Power and Delay Analysis of Logic Circuits Using Reversible Gates
Power and Delay Analysis of Logic Circuits Using Reversible Gates
Soham Bhattacharya, Anindya Sen
Electronics and Communication Engineering Department, Heritage Institute of Technology, Kolkata, India
Abstract – This paper determines the propagation delay and on chip power consumed by each basic and universal gates and basic arithmetic functions designed using existing reversible gates through VHDL. Hence a designer can choose the best reversible gates to use for any logic circuit design. The paper does a look up table analysis of truth tables of the reversible gates to find the occurrence of the AND OR, NAND, NOR and basic arithmetic functions, useful to build complex combinational digital logic circuits.
Keywords — Reversible logic, Logic circuits, Power dissipation, Quantum cost, Timing analysis, On-chip power
I. INTRODUCTION
Dark silicon[1] problem has imposed several challenges in VLSI technology with power dissipation and design implementation. Consequently application of reversible logic has received attention in the recent years to reduce the power dissipation with low power VLSI design, and it has a vast impact in low power CMOS, quantum computation and nanotechnology.

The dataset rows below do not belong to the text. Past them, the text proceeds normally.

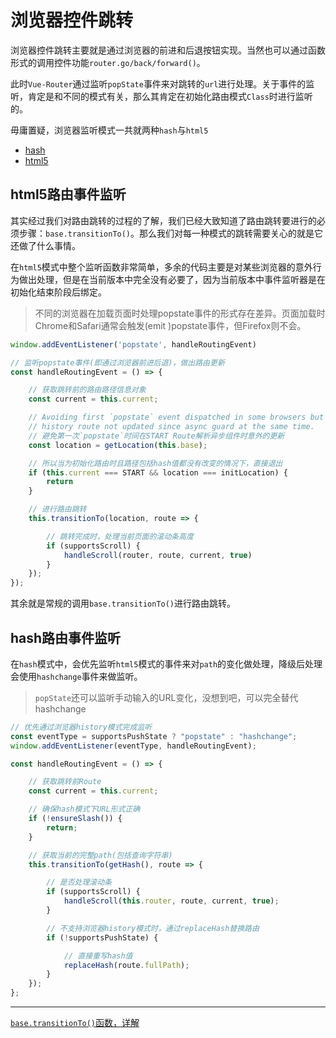 # 浏览器控件跳转

浏览器控件跳转主要就是通过浏览器的前进和后退按钮实现。当然也可以通过函数形式的调用控件功能`router.go/back/forward()`。

此时`Vue-Router`通过监听`popState`事件来对跳转的`url`进行处理。关于事件的监听，肯定是和不同的模式有关，那么其肯定在初始化路由模式`Class`时进行监听的。

毋庸置疑，浏览器监听模式一共就两种`hash`与`html5`

- [hash](#hash路由事件监听)
- [html5](#html5路由事件监听)

## html5路由事件监听

其实经过我们对路由跳转的过程的了解，我们已经大致知道了路由跳转要进行的必须步骤：`base.transitionTo()`。那么我们对每一种模式的跳转需要关心的就是它还做了什么事情。

在`html5`模式中整个监听函数非常简单，多余的代码主要是对某些浏览器的意外行为做出处理，但是在当前版本中完全没有必要了，因为当前版本中事件监听器是在初始化结束阶段后绑定。

>不同的浏览器在加载页面时处理popstate事件的形式存在差异。页面加载时Chrome和Safari通常会触发(emit )popstate事件，但Firefox则不会。

```js
window.addEventListener('popstate', handleRoutingEvent)

// 监听popstate事件(即通过浏览器前进后退)，做出路由更新
const handleRoutingEvent = () => {

    // 获取跳转前的路由路径信息对象
    const current = this.current;

    // Avoiding first `popstate` event dispatched in some browsers but first
    // history route not updated since async guard at the same time.
    // 避免第一次`popstate`时间在START Route解析异步组件时意外的更新
    const location = getLocation(this.base);

    // 所以当为初始化路由时且路径包括hash值都没有改变的情况下，直接退出
    if (this.current === START && location === initLocation) {
        return
    }

    // 进行路由跳转
    this.transitionTo(location, route => {

        // 跳转完成时，处理当前页面的滚动条高度
        if (supportsScroll) {
            handleScroll(router, route, current, true)
        }
    });
});
```

其余就是常规的调用`base.transitionTo()`进行路由跳转。

## hash路由事件监听

在`hash`模式中，会优先监听`html5`模式的事件来对`path`的变化做处理，降级后处理会使用`hashchange`事件来做监听。

>`popState`还可以监听手动输入的URL变化，没想到吧，可以完全替代hashchange

```js
// 优先通过浏览器history模式完成监听
const eventType = supportsPushState ? "popstate" : "hashchange";
window.addEventListener(eventType, handleRoutingEvent);

const handleRoutingEvent = () => {

    // 获取跳转前Route
    const current = this.current;

    // 确保hash模式下URL形式正确
    if (!ensureSlash()) {
        return;
    }

    // 获取当前的完整path(包括查询字符串)
    this.transitionTo(getHash(), route => {

        // 是否处理滚动条
        if (supportsScroll) {
            handleScroll(this.router, route, current, true);
        }

        // 不支持浏览器history模式时，通过replaceHash替换路由
        if (!supportsPushState) {

            // 直接重写hash值
            replaceHash(route.fullPath);
        }
    });
};
```

___
[`base.transitionTo()`函数，详解](../../../路由模式/base基础模式/实例方法/README.md)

According to Landauer[2,3], the amount of energy dissipated for every irreversible bit operation is at least KTln2 joules, where K=1.3806505*10-23m2kg-2K-1 (joule/Kelvin-1) is the Boltzmann’s constant and T is the absolute temperature at which operation is performed. A circuit is reversible if the input is recoverable from the output. Reversible computing supports both forward and backward movement process as one generates inputs from the outputs. In 1973, Bennett[4] showed that energy dissipation problem is avoided with circuits built using reversible logic gates.